Sony Pictures’ Spider-Man films Into the Spiderverse and Across the Spiderverse movies are— according to critics, animation nerds, and superhero fans alike— two of the best contributions to the animation canon. The films are a mixed-media portrayal of various Spider-Men being kicked out of one series’ universe and into another, forced to collaborate with alternate-reality versions of themselves to find their way home. It is part of a larger trend in the film industry: Disney’s contributions to Marvel’s arsenal of films are overwhelmingly concerned with the existence of and travel through a multiverse, from their uniting of the live-action Spider-Men in No Way Home, to the plot of the most recent Doctor Strange and Ant Man films. 

Outside the film industry, the concept of a multiverse has found its way into television, novels, podcasts, and games. These days, where there is sci-fi or fantasy—and even where there isn’t, sometimes—there are sure to be portals to other realms, a device that lets a hero hop between timelines, or a face-off between a character and a Bizzaro version of themself. 

via Popverse

Why are we—sci-fi and fantasy fans, movie buffs, anyone labeled a creative—so drawn to the idea of a parallel universe? Are we all pawns in a chess game being played by studio execs who noted Marvel’s success at the beginning of the trend? Is there something in the water?

There’s an answer to one of those: there is something in the water. Microplastics, mostly, and a little too much glacier ice. This cultural artistic focus on the multiverse coincides with a time defined by heightened sense of climate anxiety as well as political awareness. And when a person is faced with what feels like an intolerable amount of hopelessness, they often turn to fantasy.
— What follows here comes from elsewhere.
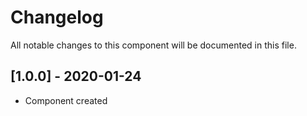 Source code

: # Changelog
All notable changes to this component will be documented in this file.

## [1.0.0] - 2020-01-24
- Component created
Speculative fiction has often served as a way for people to present their visions of a future different from the one they currently feel doomed to experience; fantasy and sci-fi can offer proposals for alternatives to the disasters that storytellers see looming on the horizon. If elves and androids can find a way to live through apocalypse, so the stories go, then so can the humans they are based on. 

The multiverse presents a different sort of vision. It tells us that no, we can’t live through this, but we don’t have to, because we can abandon our present at any time for a new one with a brighter future. It has all the hope of fantasy, but it rings hollow without a call to action. Multiverses (multiversi?) offer the same sort of non-solution to our problems as proposals to colonize Mars or ideas of homesteads on the sea. They all say: there’s no way through, but if you’re good enough, there is a way out.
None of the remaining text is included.